As the world around us constantly changes, nonprofits cannot afford to stagnate by staying in their comfort zone. In the new paradigm of relentless change, if a charity is not adapting, it will soon wither away, programmatically and financially. Relentlessly pursuing innovation and relevancy is the best way to survive in an ever-changing world.

It’s not always easy to adapt to a changing environment, and it’s even more difficult to anticipate upcoming changes that may impact your work in the future. However, your organization shouldn’t settle for what works now – instead, even if what you’re doing works right now, you need to become equipped to deal with future challenges:

In the nonprofit sector, innovation to meet changing needs or to communicate new approaches to donors is neither easy nor common. Nonprofits are cause driven, not market driven. Cause – or the mission – drives the organization. Change has to fit within cause, and cause is not a technology or a package or a brand  –  rather, cause is a passion. Adapting innovation to passion is a delicate matter, which takes time, vision, and eloquence. And where organizations are stable and productive relative to their cause, there is precious little urgency in doing so.

How do you encourage innovation in your organization?

Encourage creativity

Foster an environment where your employees don’t simply do things because “that’s how we’ve always done it,” but instead, cultivate a culture that encourages people to introduce new ideas, no matter how crazy they are. Everyone at your organization should feel like there is someone to listen and thoughtfully evaluate their original ideas without being discouraged.

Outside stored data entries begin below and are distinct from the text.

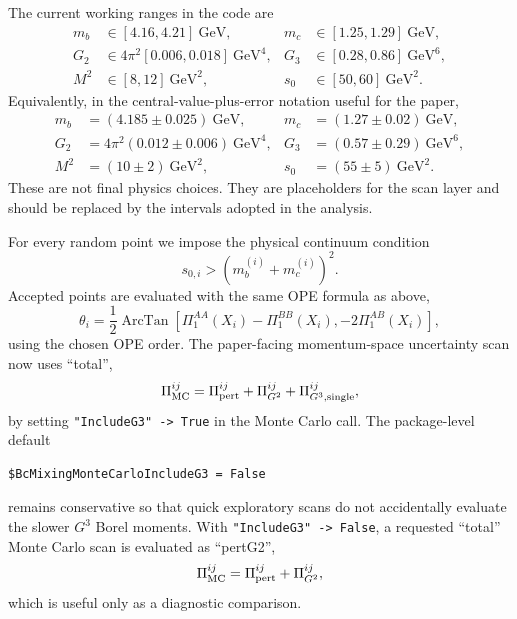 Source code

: \documentclass[11pt]{article}
\begin{document}
The current working ranges in the code are
\begin{align}
  m_b &\in [4.16,4.21]~\mathrm{GeV},&
  m_c &\in [1.25,1.29]~\mathrm{GeV},\\
  G_2 &\in 4\pi^2[0.006,0.018]~\mathrm{GeV}^4,&
  G_3 &\in [0.28,0.86]~\mathrm{GeV}^6,\\
  M^2 &\in [8,12]~\mathrm{GeV}^2,&
  s_0 &\in [50,60]~\mathrm{GeV}^2.
\end{align}
Equivalently, in the central-value-plus-error notation useful for the paper,
\begin{align}
  m_b &= (4.185\pm0.025)~\mathrm{GeV},&
  m_c &= (1.27\pm0.02)~\mathrm{GeV},\\
  G_2 &= 4\pi^2(0.012\pm0.006)~\mathrm{GeV}^4,&
  G_3 &= (0.57\pm0.29)~\mathrm{GeV}^6,\\
  M^2 &= (10\pm2)~\mathrm{GeV}^2,&
  s_0 &= (55\pm5)~\mathrm{GeV}^2.
\end{align}
These are not final physics choices. They are placeholders for the scan layer
and should be replaced by the intervals adopted in the analysis.

For every random point we impose the physical continuum condition
\begin{equation}
  s_{0,i} > \left(m_b^{(i)}+m_c^{(i)}\right)^2.
\end{equation}
Accepted points are evaluated with the same OPE formula as above,
\begin{equation}
  \theta_i =
  \frac{1}{2}\operatorname{ArcTan}
  \left[
    \Pi_1^{AA}(X_i)-\Pi_1^{BB}(X_i),
    -2\Pi_1^{AB}(X_i)
  \right],
\end{equation}
using the chosen OPE order.  The paper-facing momentum-space uncertainty scan
now uses ``total'',
\[
  \Pi_{\rm MC}^{ij}
  =
  \Pi_{\rm pert}^{ij}
  +
  \Pi_{G^2}^{ij}
  +
  \Pi_{G^3,\mathrm{single}}^{ij},
\]
by setting \texttt{"IncludeG3" -> True} in the Monte Carlo call.  The
package-level default
\begin{verbatim}
$BcMixingMonteCarloIncludeG3 = False
\end{verbatim}
remains conservative so that quick exploratory scans do not accidentally
evaluate the slower \(G^3\) Borel moments.  With
\texttt{"IncludeG3" -> False}, a requested
``total'' Monte Carlo scan is evaluated as ``pertG2'',
\begin{equation}
  \Pi_{\rm MC}^{ij}
  =
  \Pi_{\rm pert}^{ij}+\Pi_{G^2}^{ij},
\end{equation}
which is useful only as a diagnostic comparison.
\end{document}
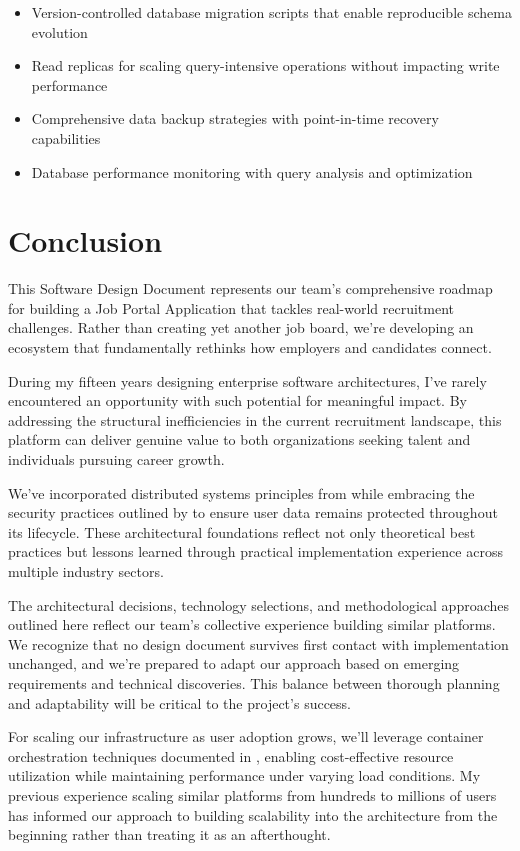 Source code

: \documentclass[12pt,a4paper]{article}
\begin{document}
\begin{itemize}
    \item Version-controlled database migration scripts that enable reproducible schema evolution
    \item Read replicas for scaling query-intensive operations without impacting write performance
    \item Comprehensive data backup strategies with point-in-time recovery capabilities
    \item Database performance monitoring with query analysis and optimization
\end{itemize}

\section{Conclusion}

This Software Design Document represents our team's comprehensive roadmap for building a Job Portal Application that tackles real-world recruitment challenges. Rather than creating yet another job board, we're developing an ecosystem that fundamentally rethinks how employers and candidates connect.

During my fifteen years designing enterprise software architectures, I've rarely encountered an opportunity with such potential for meaningful impact. By addressing the structural inefficiencies in the current recruitment landscape, this platform can deliver genuine value to both organizations seeking talent and individuals pursuing career growth.

We've incorporated distributed systems principles from \citet{tanenbaum2016} while embracing the security practices outlined by \citet{barker2021} to ensure user data remains protected throughout its lifecycle. These architectural foundations reflect not only theoretical best practices but lessons learned through practical implementation experience across multiple industry sectors.

The architectural decisions, technology selections, and methodological approaches outlined here reflect our team's collective experience building similar platforms. We recognize that no design document survives first contact with implementation unchanged, and we're prepared to adapt our approach based on emerging requirements and technical discoveries. This balance between thorough planning and adaptability will be critical to the project's success.

For scaling our infrastructure as user adoption grows, we'll leverage container orchestration techniques documented in \citet{kubernetes2023}, enabling cost-effective resource utilization while maintaining performance under varying load conditions. My previous experience scaling similar platforms from hundreds to millions of users has informed our approach to building scalability into the architecture from the beginning rather than treating it as an afterthought.
\end{document}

Have brainstorming sessions

Innovation isn’t always spontaneous inspiration – more often, it is planned improvement. When you start a fundraising campaign, even if it’s a program you do every year, think before you begin. Consider problems you’ve had in the past and create solutions to solve them. Look for small ways that you can make the program more fun or different to generate new interest. Break the mold and experiment with new methods.

Ask for feedback

After a project, talk to your donors, employees and other stakeholders. Hear what they have to say. Monitor your social media accounts and pay close attention to both positive and negative feedback. Even what appears to be an insignificant comment may turn out to be an eye-opening insight. Break down how the process went and identify the problem areas that you can learn from. Two-way communication is key.

Innovation doesn’t always mean a dramatic overhaul of the system. In fact, the best innovation consists simply of being open to new ideas and not being content with the status quo. As long as your organization is flexible and self-evaluating, you will be able to adapt and succeed in the changing world around you.